I have to say from the start here that Clay and Jeff at Moon Under Water were great to work with. They were open to whatever I wanted and gave me complete control over the recipe and process we'd take. And any decisions heading into the brew day regarding making this beer that deviated from my homebrew recipe were my own and were made considering the different equipment, process, and risks involved in a commercial batch. With some of the batches leading up to this brew I had been pushing the acidity of the beer. With some of these brews possibly slightly too acidic, or at least a bit out of balance, I backed down on the target acidity a bit. I also backed down on the hopping load. This was due to both my expectations of increased utilization on a commercial system and my experiences with some rough hop character recently in some homebrew batches (earlier batch of Belgian single and Sour-Worted Soma).

There are definitely some challenges when scaling a recipe up to a commercial size, as commercial brewers and any homebrewers that have done this or looked into it know. I'm really happy with how our hot side went, and I don't think we ran into much trouble there, but the fermentation definitely presented some challenges. These snags sort of acted together as one, with one feeding into the other.

We went with the yeast blend that I normally use, and I think this is really important in producing the character of the beer. I had never grown up the sort of yeast we were going to need for this batch, so I dropped off a pack of each of yeast for the brewers to grow. Generally they either use dry yeast or talk to local brewers for a pitch (the breweries here seem to cooperate well and share yeast/knowledge/etc. freely with each other) when they want to use a new yeast. So it turned out that we both didn't have a ton of experience growing up yeast from packs to ~1000 L pitches. So we didn't quite grow enough yeast and the first challenge we faced is that we pitched at a lower rate than I generally do. This lower pitch rate, and the subsequent slow start to fermentation, fed into the second and main challenge we faced.

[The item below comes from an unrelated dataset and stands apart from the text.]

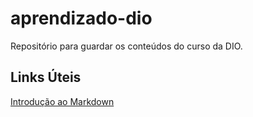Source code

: # aprendizado-dio
Repositório para guardar os conteúdos do curso da DIO.

## Links Úteis

[Introdução ao Markdown](https://www.markdownguide.org/basic-syntax/)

Filling the open fermenter.
We fermented this beer in an open fermenter in Moon's 8-vessel fermentation room. As a side note, adding the yeast was a bit of an adventure. We had the yeast in carboys and we added it by swirling up the carboys and carefully pouring it in over the top of the open fermenter. The top of the open fermenter is about at my chin, which made pouring full carboys a bit tricky.

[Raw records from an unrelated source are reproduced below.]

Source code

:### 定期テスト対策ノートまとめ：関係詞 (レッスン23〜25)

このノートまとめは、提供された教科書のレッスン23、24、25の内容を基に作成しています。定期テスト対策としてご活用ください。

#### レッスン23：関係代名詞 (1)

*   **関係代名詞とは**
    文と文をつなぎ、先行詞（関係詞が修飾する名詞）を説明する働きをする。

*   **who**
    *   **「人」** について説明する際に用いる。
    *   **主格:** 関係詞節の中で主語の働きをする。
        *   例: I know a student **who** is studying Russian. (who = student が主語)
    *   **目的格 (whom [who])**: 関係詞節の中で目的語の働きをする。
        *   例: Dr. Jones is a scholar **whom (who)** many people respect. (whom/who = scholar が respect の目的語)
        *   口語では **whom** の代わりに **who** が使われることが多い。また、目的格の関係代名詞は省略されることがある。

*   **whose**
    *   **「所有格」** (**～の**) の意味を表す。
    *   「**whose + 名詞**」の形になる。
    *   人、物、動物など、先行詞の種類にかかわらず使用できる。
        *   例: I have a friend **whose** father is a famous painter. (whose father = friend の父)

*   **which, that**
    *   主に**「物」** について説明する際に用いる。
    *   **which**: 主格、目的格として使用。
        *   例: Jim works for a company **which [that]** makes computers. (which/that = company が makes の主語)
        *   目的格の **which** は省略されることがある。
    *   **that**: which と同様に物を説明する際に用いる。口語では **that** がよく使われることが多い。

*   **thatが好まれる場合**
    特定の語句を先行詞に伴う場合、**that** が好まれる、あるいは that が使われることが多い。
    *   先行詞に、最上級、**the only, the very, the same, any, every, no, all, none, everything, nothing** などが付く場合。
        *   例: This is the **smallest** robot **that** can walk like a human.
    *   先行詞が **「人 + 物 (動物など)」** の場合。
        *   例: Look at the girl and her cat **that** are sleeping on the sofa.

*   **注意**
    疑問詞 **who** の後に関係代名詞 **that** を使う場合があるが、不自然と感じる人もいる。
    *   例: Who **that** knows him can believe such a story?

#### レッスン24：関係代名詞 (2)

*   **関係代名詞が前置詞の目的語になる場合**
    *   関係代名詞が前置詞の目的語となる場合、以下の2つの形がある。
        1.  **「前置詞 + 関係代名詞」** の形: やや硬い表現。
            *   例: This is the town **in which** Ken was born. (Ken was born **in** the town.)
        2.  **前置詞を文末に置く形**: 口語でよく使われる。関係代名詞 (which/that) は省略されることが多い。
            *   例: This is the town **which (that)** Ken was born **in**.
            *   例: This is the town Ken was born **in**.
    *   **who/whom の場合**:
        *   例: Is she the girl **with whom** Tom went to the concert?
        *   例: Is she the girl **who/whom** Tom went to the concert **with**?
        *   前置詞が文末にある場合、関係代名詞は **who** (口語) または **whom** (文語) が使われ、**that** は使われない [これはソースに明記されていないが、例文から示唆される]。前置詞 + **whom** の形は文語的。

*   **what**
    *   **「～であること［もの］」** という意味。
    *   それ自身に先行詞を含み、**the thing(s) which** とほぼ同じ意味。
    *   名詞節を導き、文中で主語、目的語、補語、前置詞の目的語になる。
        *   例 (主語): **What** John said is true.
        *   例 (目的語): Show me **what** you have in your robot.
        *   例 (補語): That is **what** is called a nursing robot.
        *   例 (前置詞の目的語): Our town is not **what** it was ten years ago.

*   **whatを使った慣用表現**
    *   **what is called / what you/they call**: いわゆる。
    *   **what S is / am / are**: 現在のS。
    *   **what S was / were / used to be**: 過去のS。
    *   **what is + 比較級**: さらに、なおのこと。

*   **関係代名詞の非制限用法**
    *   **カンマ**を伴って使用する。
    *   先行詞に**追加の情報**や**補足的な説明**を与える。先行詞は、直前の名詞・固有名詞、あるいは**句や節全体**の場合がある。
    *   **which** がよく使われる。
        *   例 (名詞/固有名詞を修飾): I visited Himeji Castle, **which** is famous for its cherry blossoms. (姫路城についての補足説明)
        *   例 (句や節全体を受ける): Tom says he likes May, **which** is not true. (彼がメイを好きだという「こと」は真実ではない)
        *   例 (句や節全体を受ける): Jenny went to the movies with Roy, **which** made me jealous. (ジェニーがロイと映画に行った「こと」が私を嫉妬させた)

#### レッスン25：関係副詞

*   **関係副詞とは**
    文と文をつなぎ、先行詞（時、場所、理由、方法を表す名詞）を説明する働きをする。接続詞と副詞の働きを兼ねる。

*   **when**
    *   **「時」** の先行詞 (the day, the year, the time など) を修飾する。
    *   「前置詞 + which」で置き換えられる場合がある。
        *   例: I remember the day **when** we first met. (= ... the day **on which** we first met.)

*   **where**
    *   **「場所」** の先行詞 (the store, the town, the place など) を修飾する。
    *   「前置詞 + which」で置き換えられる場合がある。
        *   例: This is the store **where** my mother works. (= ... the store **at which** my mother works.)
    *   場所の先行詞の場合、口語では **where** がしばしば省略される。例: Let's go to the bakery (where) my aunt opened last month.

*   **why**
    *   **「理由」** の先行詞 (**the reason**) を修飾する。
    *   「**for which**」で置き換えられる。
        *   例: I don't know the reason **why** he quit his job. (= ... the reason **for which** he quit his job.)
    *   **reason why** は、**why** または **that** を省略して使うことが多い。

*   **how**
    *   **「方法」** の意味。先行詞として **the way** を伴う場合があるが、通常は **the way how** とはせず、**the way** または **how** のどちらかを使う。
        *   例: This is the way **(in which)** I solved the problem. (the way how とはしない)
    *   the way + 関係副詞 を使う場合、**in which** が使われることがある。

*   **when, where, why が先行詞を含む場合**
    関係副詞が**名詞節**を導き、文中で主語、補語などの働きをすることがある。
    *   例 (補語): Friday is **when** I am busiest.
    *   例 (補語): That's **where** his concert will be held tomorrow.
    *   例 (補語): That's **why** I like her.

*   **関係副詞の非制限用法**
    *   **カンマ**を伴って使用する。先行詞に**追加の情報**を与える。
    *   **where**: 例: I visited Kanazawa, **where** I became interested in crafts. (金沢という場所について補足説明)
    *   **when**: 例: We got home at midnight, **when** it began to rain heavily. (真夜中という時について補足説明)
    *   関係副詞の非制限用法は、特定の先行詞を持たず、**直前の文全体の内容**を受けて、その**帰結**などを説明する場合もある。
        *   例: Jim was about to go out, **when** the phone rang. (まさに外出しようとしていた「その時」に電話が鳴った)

Many of the other fermenters of the fermentation room were sitting at cold-crashing temps, and because the room is rather small and can be isolated from the rest of the brewery by a set of double doors, the fermentation room  was rather cold. Because we used an open fermenter our fermenting beer was not as insulated from this cold room as a normal cylidroconical would have been. So although we didn't have the glycol jackets on, the cold room definitely had an influence on the beer.

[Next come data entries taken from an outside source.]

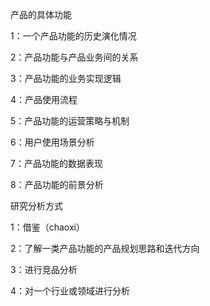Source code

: 产品的具体功能



1：一个产品功能的历史演化情况

2：产品功能与产品业务间的关系

3：产品功能的业务实现逻辑

4：产品使用流程

5：产品功能的运营策略与机制

6：用户使用场景分析

7：产品功能的数据表现

8：产品功能的前景分析



研究分析方式

1：借鉴（chaoxi）

2：了解一类产品功能的产品规划思路和迭代方向

3：进行竞品分析

4：对一个行业或领域进行分析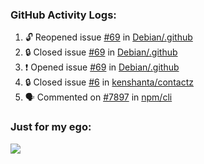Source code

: 

  <h3>GitHub Activity Logs:</h3>

  <!--START_SECTION:activity-->

1. 🔓 Reopened issue [#69](https://github.com/Debian/.github/issues/69) in [Debian/.github](https://github.com/Debian/.github)
2. 🔒 Closed issue [#69](https://github.com/Debian/.github/issues/69) in [Debian/.github](https://github.com/Debian/.github)
3. ❗ Opened issue [#69](https://github.com/Debian/.github/issues/69) in [Debian/.github](https://github.com/Debian/.github)
4. 🔒 Closed issue [#6](https://github.com/kenshanta/contactz/issues/6) in [kenshanta/contactz](https://github.com/kenshanta/contactz)
5. 🗣 Commented on [#7897](https://github.com/npm/cli/pull/7897#issuecomment-2521586937) in [npm/cli](https://github.com/npm/cli)
      <!--END_SECTION:activity-->




### Just for my ego:

![](https://komarev.com/ghpvc/?username=kenshanta&color=orange&style=for-the-badge)
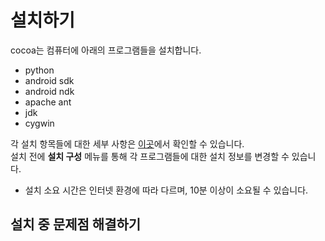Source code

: 설치하기
====

cocoa는 컴퓨터에 아래의 프로그램들을 설치합니다.
* python
* android sdk
* android ndk
* apache ant
* jdk
* cygwin

각 설치 항목들에 대한 세부 사항은 [이곳](../requirements.json)에서 확인할 수 있습니다.<br>
설치 전에 __설치 구성__ 메뉴를 통해 각 프로그램들에 대한 설치 정보를 변경할 수 있습니다.<br>

* 설치 소요 시간은 인터넷 환경에 따라 다르며, 10분 이상이 소요될 수 있습니다.

설치 중 문제점 해결하기
----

We were working with a notoriously tricky yeast (Wyeast 3724, Belgian saison) which is especially temperature sensitive. Starting with a low pitch rate meant that we got off to a slower start and didn't generate heat from fermentation as quickly. This insufficient generation of heat then fed back into lower beer temperature and lower yeast activity, which cycled back into continued insufficient generation of heat. So because out pitch rate was low, the fermenter was sitting in a cold room, and we had no way to warm our fermenting beer (although I knew this was going to differ from my home brew process going in the big batch, the impact of this limitation was greater than I expected it to be) our fermentation never got warm enough. And this significantly suppressed the 3724 character and left more work for the small helper pitch of 3711 to take care of.

The fermenting wort.
This was evident from early on in the fermentation, and it left it's mark on the final beer. So now the point has been driven home that if I use 3724 on a commercial system, I will need to set things up better to keep a fermentation warm, and possibly come up with a way to add a bit of extra heat. I do have the ability (sort of) to see how this batch would have been had the fermentation gone according to plan. We filled one 6 gallon (23 L) carboy which we temp controlled the way I normally would to compare how the commercial sized fermentation (temperature, hydrostatic pressure, etc.) changed the beer. Although I haven't done a side by side tasting yet (the beer from the carboy is still bottle conditioning), at bottling I did prefer the carboy version to the open fermenter beer.

Racking into the barrels.
After 4 days in the open fermenter we transferred the beer to a 10 HL horizontal tank and 2*225L wine barrels. The jackets were turned off on the horizontal tank and the beer was allowed to rise as far as it would (which wasn't much due to the sluggish fermentation) until it reached terminal gravity. The gravity was still pretty high after about 2 weeks (it was at about 1.015) so we decided to prepare a pitch of S. trios (White Labs WLP644 Brett trois was recently determined to be a Saccharomyces yeast rather than a Brettanomyces strain, and I will refer to it as S. trois from now on). We decided to give the beer a couple more days to see if it would finish up on it's own, but after about 2.5 weeks the beer was only down to 1.010 and I was tasting something that I often, but not always, get out of the French saison yeast (Wyeast 3711) that I would prefer to not have. It is sort of a green and yeasty character, a friend of mine recently described it as being a bit like green bananas. So we added the S. trois and gave it a couple more weeks to finish up and clear.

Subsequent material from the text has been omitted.